## Problem
Output exactly the lines from the first line of the records below through the line containing "- Disable TLS 1.0 and 1.1 by default.", both included, leaving out any pictures.

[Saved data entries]
■ ■ ■ ■ ■ ■ ■
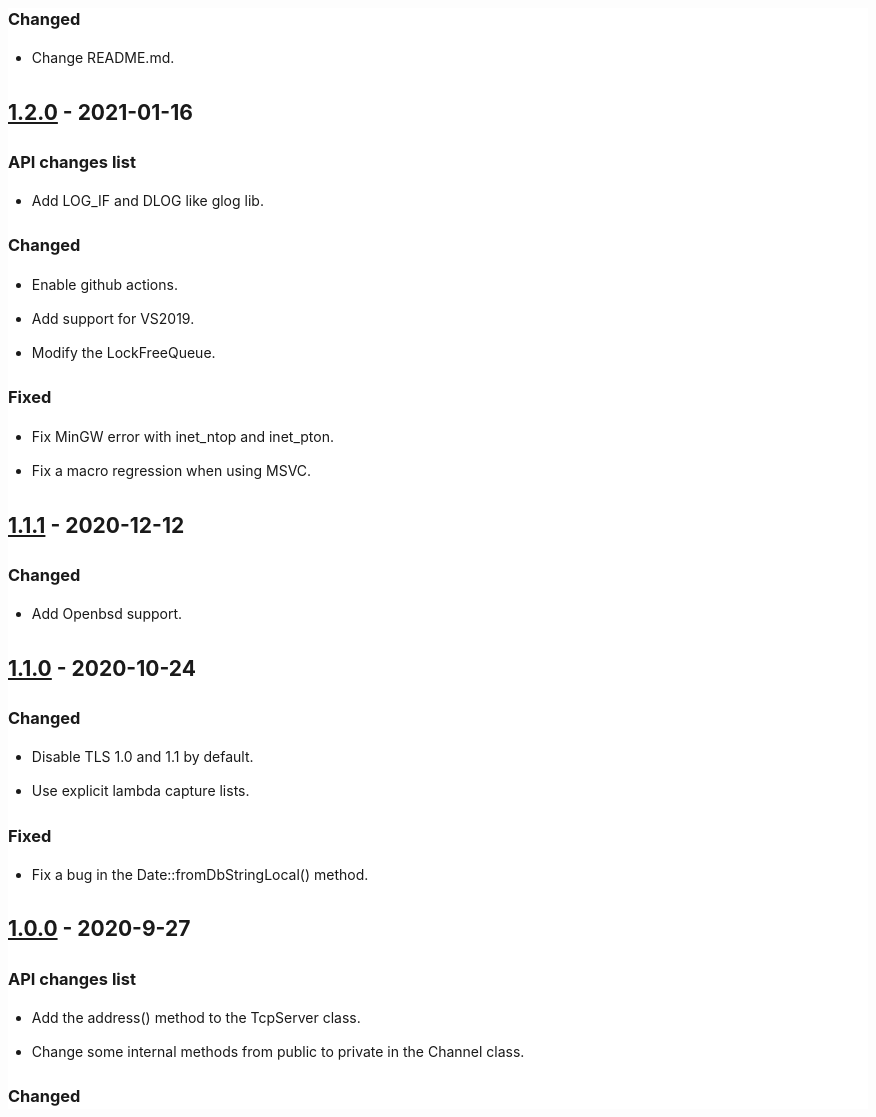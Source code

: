 ### Changed

- Change README.md.

## [1.2.0] - 2021-01-16

### API changes list

- Add LOG_IF and DLOG like glog lib.

### Changed

- Enable github actions.

- Add support for VS2019.

- Modify the LockFreeQueue.

### Fixed

- Fix MinGW error with inet_ntop and inet_pton.

- Fix a macro regression when using MSVC.

## [1.1.1] - 2020-12-12

### Changed

- Add Openbsd support.

## [1.1.0] - 2020-10-24

### Changed

- Disable TLS 1.0 and 1.1 by default.

- Use explicit lambda capture lists.

### Fixed

- Fix a bug in the Date::fromDbStringLocal() method.

## [1.0.0] - 2020-9-27

### API changes list

- Add the address() method to the TcpServer class.

- Change some internal methods from public to private in the Channel class.

### Changed


[Unreleased]: https://github.com/an-tao/trantor/compare/v1.5.10...HEAD
[1.5.10]: https://github.com/an-tao/trantor/compare/v1.5.9...v1.5.10
[1.5.9]: https://github.com/an-tao/trantor/compare/v1.5.8...v1.5.9
[1.5.8]: https://github.com/an-tao/trantor/compare/v1.5.7...v1.5.8
[1.5.7]: https://github.com/an-tao/trantor/compare/v1.5.6...v1.5.7
[1.5.6]: https://github.com/an-tao/trantor/compare/v1.5.5...v1.5.6
[1.5.5]: https://github.com/an-tao/trantor/compare/v1.5.4...v1.5.5
[1.5.4]: https://github.com/an-tao/trantor/compare/v1.5.3...v1.5.4
[1.5.3]: https://github.com/an-tao/trantor/compare/v1.5.2...v1.5.3
[1.5.2]: https://github.com/an-tao/trantor/compare/v1.5.1...v1.5.2
[1.5.1]: https://github.com/an-tao/trantor/compare/v1.5.0...v1.5.1
[1.5.0]: https://github.com/an-tao/trantor/compare/v1.4.1...v1.5.0
[1.4.1]: https://github.com/an-tao/trantor/compare/v1.4.0...v1.4.1
[1.4.0]: https://github.com/an-tao/trantor/compare/v1.3.0...v1.4.0
[1.3.0]: https://github.com/an-tao/trantor/compare/v1.2.0...v1.3.0
[1.2.0]: https://github.com/an-tao/trantor/compare/v1.1.1...v1.2.0
[1.1.1]: https://github.com/an-tao/trantor/compare/v1.1.0...v1.1.1
[1.1.0]: https://github.com/an-tao/trantor/compare/v1.0.0...v1.1.0
[1.0.0]: https://github.com/an-tao/trantor/compare/v1.0.0-rc16...v1.0.0
[1.0.0-rc16]: https://github.com/an-tao/trantor/compare/v1.0.0-rc15...v1.0.0-rc16
[1.0.0-rc15]: https://github.com/an-tao/trantor/compare/v1.0.0-rc14...v1.0.0-rc15
[1.0.0-rc14]: https://github.com/an-tao/trantor/compare/v1.0.0-rc13...v1.0.0-rc14
[1.0.0-rc13]: https://github.com/an-tao/trantor/compare/v1.0.0-rc12...v1.0.0-rc13
[1.0.0-rc12]: https://github.com/an-tao/trantor/compare/v1.0.0-rc11...v1.0.0-rc12
[1.0.0-rc11]: https://github.com/an-tao/trantor/compare/v1.0.0-rc10...v1.0.0-rc11
[1.0.0-rc10]: https://github.com/an-tao/trantor/compare/v1.0.0-rc9...v1.0.0-rc10
[1.0.0-rc9]: https://github.com/an-tao/trantor/compare/v1.0.0-rc8...v1.0.0-rc9
[1.0.0-rc8]: https://github.com/an-tao/trantor/compare/v1.0.0-rc7...v1.0.0-rc8
[1.0.0-rc7]: https://github.com/an-tao/trantor/compare/v1.0.0-rc6...v1.0.0-rc7
[1.0.0-rc6]: https://github.com/an-tao/trantor/compare/v1.0.0-rc5...v1.0.0-rc6
[1.0.0-rc5]: https://github.com/an-tao/trantor/compare/v1.0.0-rc4...v1.0.0-rc5
[1.0.0-rc4]: https://github.com/an-tao/trantor/compare/v1.0.0-rc3...v1.0.0-rc4
[1.0.0-rc3]: https://github.com/an-tao/trantor/compare/v1.0.0-rc2...v1.0.0-rc3
[1.0.0-rc2]: https://github.com/an-tao/trantor/compare/v1.0.0-rc1...v1.0.0-rc2
[1.0.0-rc1]: https://github.com/an-tao/trantor/releases/tag/v1.0.0-rc1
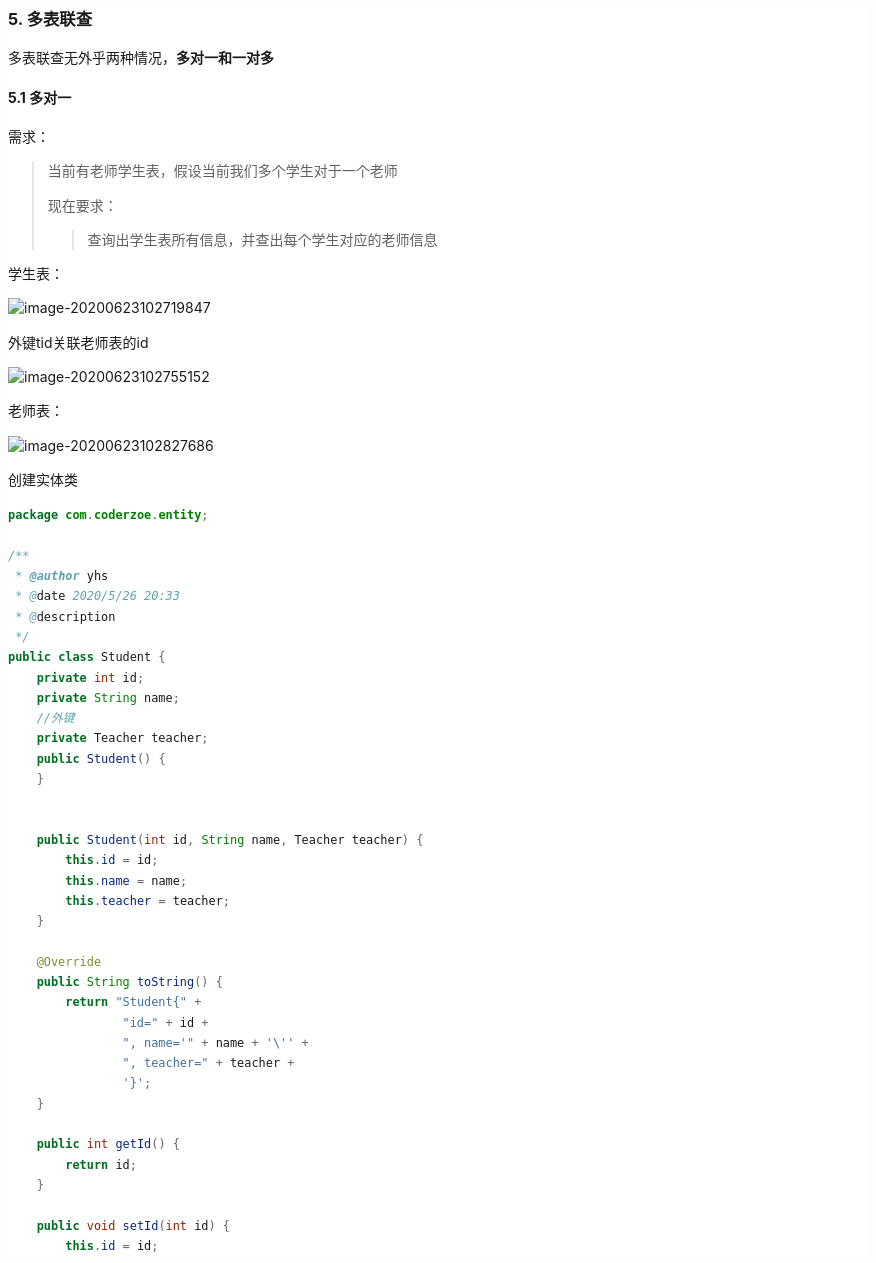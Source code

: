 ### 5. 多表联查

多表联查无外乎两种情况，**多对一和一对多**

#### 5.1 多对一

需求：

> 当前有老师学生表，假设当前我们多个学生对于一个老师
>
> 现在要求：
>
> > 查询出学生表所有信息，并查出每个学生对应的老师信息

学生表：

![image-20200623102719847](C:\Users\90617\AppData\Roaming\Typora\typora-user-images\image-20200623102719847.png)

外键tid关联老师表的id

![image-20200623102755152](C:\Users\90617\AppData\Roaming\Typora\typora-user-images\image-20200623102755152.png)

老师表：

![image-20200623102827686](C:\Users\90617\AppData\Roaming\Typora\typora-user-images\image-20200623102827686.png)

创建实体类

```java
package com.coderzoe.entity;

/**
 * @author yhs
 * @date 2020/5/26 20:33
 * @description
 */
public class Student {
    private int id;
    private String name;
    //外键
    private Teacher teacher;
    public Student() {
    }


    public Student(int id, String name, Teacher teacher) {
        this.id = id;
        this.name = name;
        this.teacher = teacher;
    }

    @Override
    public String toString() {
        return "Student{" +
                "id=" + id +
                ", name='" + name + '\'' +
                ", teacher=" + teacher +
                '}';
    }

    public int getId() {
        return id;
    }

    public void setId(int id) {
        this.id = id;
```
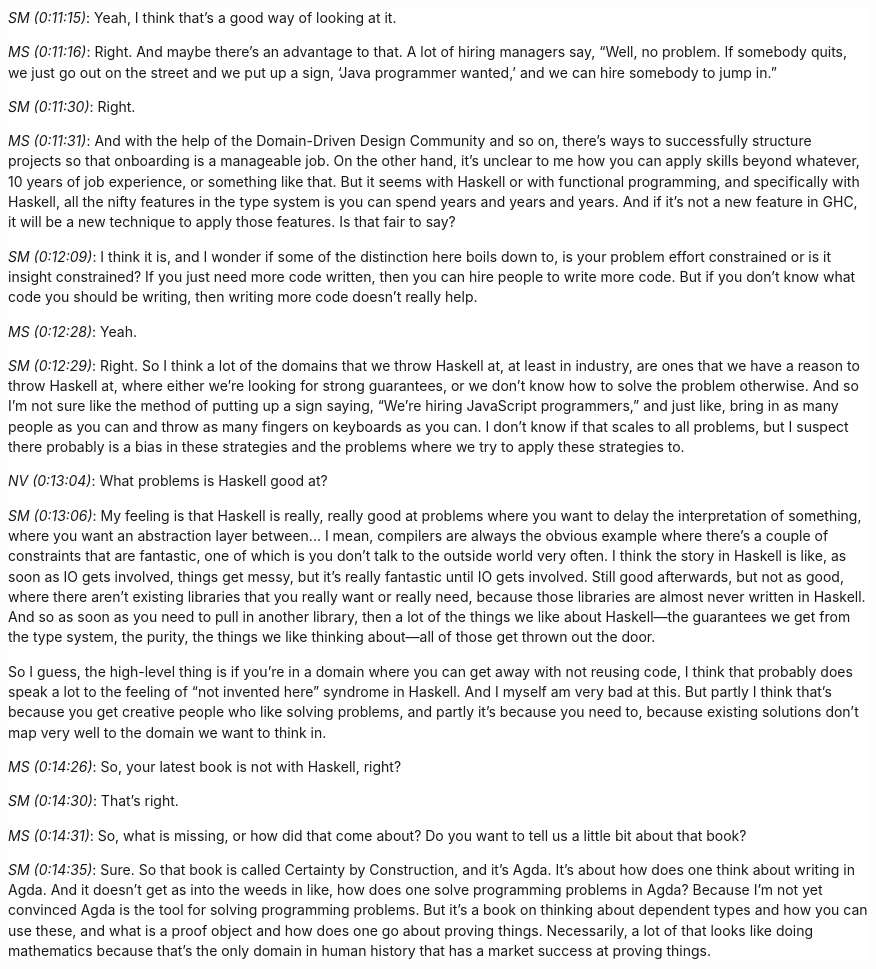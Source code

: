 *SM (0:11:15)*: Yeah, I think that’s a good way of looking at it. 

*MS (0:11:16)*: Right. And maybe there’s an advantage to that. A lot of hiring managers say, “Well, no problem. If somebody quits, we just go out on the street and we put up a sign, ‘Java programmer wanted,’ and we can hire somebody to jump in.”

*SM (0:11:30)*: Right.

*MS (0:11:31)*: And with the help of the Domain-Driven Design Community and so on, there’s ways to successfully structure projects so that onboarding is a manageable job. On the other hand, it’s unclear to me how you can apply skills beyond whatever, 10 years of job experience, or something like that. But it seems with Haskell or with functional programming, and specifically with Haskell, all the nifty features in the type system is you can spend years and years and years. And if it’s not a new feature in GHC, it will be a new technique to apply those features. Is that fair to say? 

*SM (0:12:09)*: I think it is, and I wonder if some of the distinction here boils down to, is your problem effort constrained or is it insight constrained? If you just need more code written, then you can hire people to write more code. But if you don’t know what code you should be writing, then writing more code doesn’t really help. 

*MS (0:12:28)*: Yeah.

*SM (0:12:29)*: Right. So I think a lot of the domains that we throw Haskell at, at least in industry, are ones that we have a reason to throw Haskell at, where either we’re looking for strong guarantees, or we don’t know how to solve the problem otherwise. And so I’m not sure like the method of putting up a sign saying, “We’re hiring JavaScript programmers,” and just like, bring in as many people as you can and throw as many fingers on keyboards as you can. I don’t know if that scales to all problems, but I suspect there probably is a bias in these strategies and the problems where we try to apply these strategies to.

*NV (0:13:04)*: What problems is Haskell good at?

*SM (0:13:06)*: My feeling is that Haskell is really, really good at problems where you want to delay the interpretation of something, where you want an abstraction layer between... I mean, compilers are always the obvious example where there’s a couple of constraints that are fantastic, one of which is you don’t talk to the outside world very often. I think the story in Haskell is like, as soon as IO gets involved, things get messy, but it’s really fantastic until IO gets involved. Still good afterwards, but not as good, where there aren’t existing libraries that you really want or really need, because those libraries are almost never written in Haskell. And so as soon as you need to pull in another library, then a lot of the things we like about Haskell—the guarantees we get from the type system, the purity, the things we like thinking about—all of those get thrown out the door.

So I guess, the high-level thing is if you’re in a domain where you can get away with not reusing code, I think that probably does speak a lot to the feeling of “not invented here” syndrome in Haskell. And I myself am very bad at this. But partly I think that’s because you get creative people who like solving problems, and partly it’s because you need to, because existing solutions don’t map very well to the domain we want to think in. 

*MS (0:14:26)*: So, your latest book is not with Haskell, right?

*SM (0:14:30)*: That’s right. 

*MS (0:14:31)*: So, what is missing, or how did that come about? Do you want to tell us a little bit about that book?

*SM (0:14:35)*: Sure. So that book is called Certainty by Construction, and it’s Agda. It’s about how does one think about writing in Agda. And it doesn’t get as into the weeds in like, how does one solve programming problems in Agda? Because I’m not yet convinced Agda is the tool for solving programming problems. But it’s a book on thinking about dependent types and how you can use these, and what is a proof object and how does one go about proving things. Necessarily, a lot of that looks like doing mathematics because that’s the only domain in human history that has a market success at proving things. 
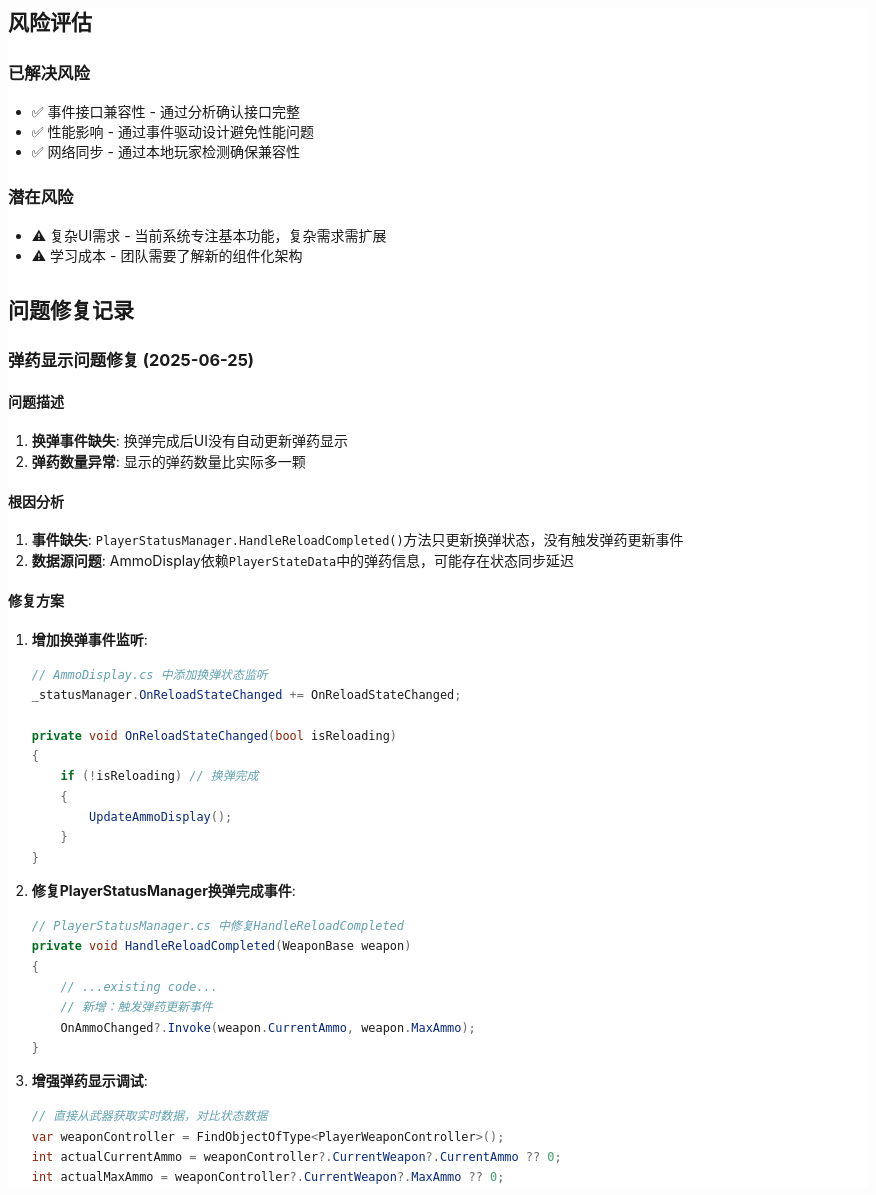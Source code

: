 ## 风险评估

### 已解决风险
- ✅ 事件接口兼容性 - 通过分析确认接口完整
- ✅ 性能影响 - 通过事件驱动设计避免性能问题
- ✅ 网络同步 - 通过本地玩家检测确保兼容性

### 潜在风险
- ⚠️ 复杂UI需求 - 当前系统专注基本功能，复杂需求需扩展
- ⚠️ 学习成本 - 团队需要了解新的组件化架构

## 问题修复记录

### 弹药显示问题修复 (2025-06-25)

#### 问题描述
1. **换弹事件缺失**: 换弹完成后UI没有自动更新弹药显示
2. **弹药数量异常**: 显示的弹药数量比实际多一颗

#### 根因分析
1. **事件缺失**: `PlayerStatusManager.HandleReloadCompleted()`方法只更新换弹状态，没有触发弹药更新事件
2. **数据源问题**: AmmoDisplay依赖`PlayerStateData`中的弹药信息，可能存在状态同步延迟

#### 修复方案
1. **增加换弹事件监听**:
   ```csharp
   // AmmoDisplay.cs 中添加换弹状态监听
   _statusManager.OnReloadStateChanged += OnReloadStateChanged;
   
   private void OnReloadStateChanged(bool isReloading)
   {
       if (!isReloading) // 换弹完成
       {
           UpdateAmmoDisplay();
       }
   }
   ```

2. **修复PlayerStatusManager换弹完成事件**:
   ```csharp
   // PlayerStatusManager.cs 中修复HandleReloadCompleted
   private void HandleReloadCompleted(WeaponBase weapon)
   {
       // ...existing code...
       // 新增：触发弹药更新事件
       OnAmmoChanged?.Invoke(weapon.CurrentAmmo, weapon.MaxAmmo);
   }
   ```

3. **增强弹药显示调试**:
   ```csharp
   // 直接从武器获取实时数据，对比状态数据
   var weaponController = FindObjectOfType<PlayerWeaponController>();
   int actualCurrentAmmo = weaponController?.CurrentWeapon?.CurrentAmmo ?? 0;
   int actualMaxAmmo = weaponController?.CurrentWeapon?.MaxAmmo ?? 0;
   ```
■ ■ ■ ■ ■ ■ ■
## Exercise answer
Source code

: ### Changed

- Change README.md.

## [1.2.0] - 2021-01-16

### API changes list

- Add LOG_IF and DLOG like glog lib.

### Changed

- Enable github actions.

- Add support for VS2019.

- Modify the LockFreeQueue.

### Fixed

- Fix MinGW error with inet_ntop and inet_pton.

- Fix a macro regression when using MSVC.

## [1.1.1] - 2020-12-12

### Changed

- Add Openbsd support.

## [1.1.0] - 2020-10-24

### Changed

- Disable TLS 1.0 and 1.1 by default.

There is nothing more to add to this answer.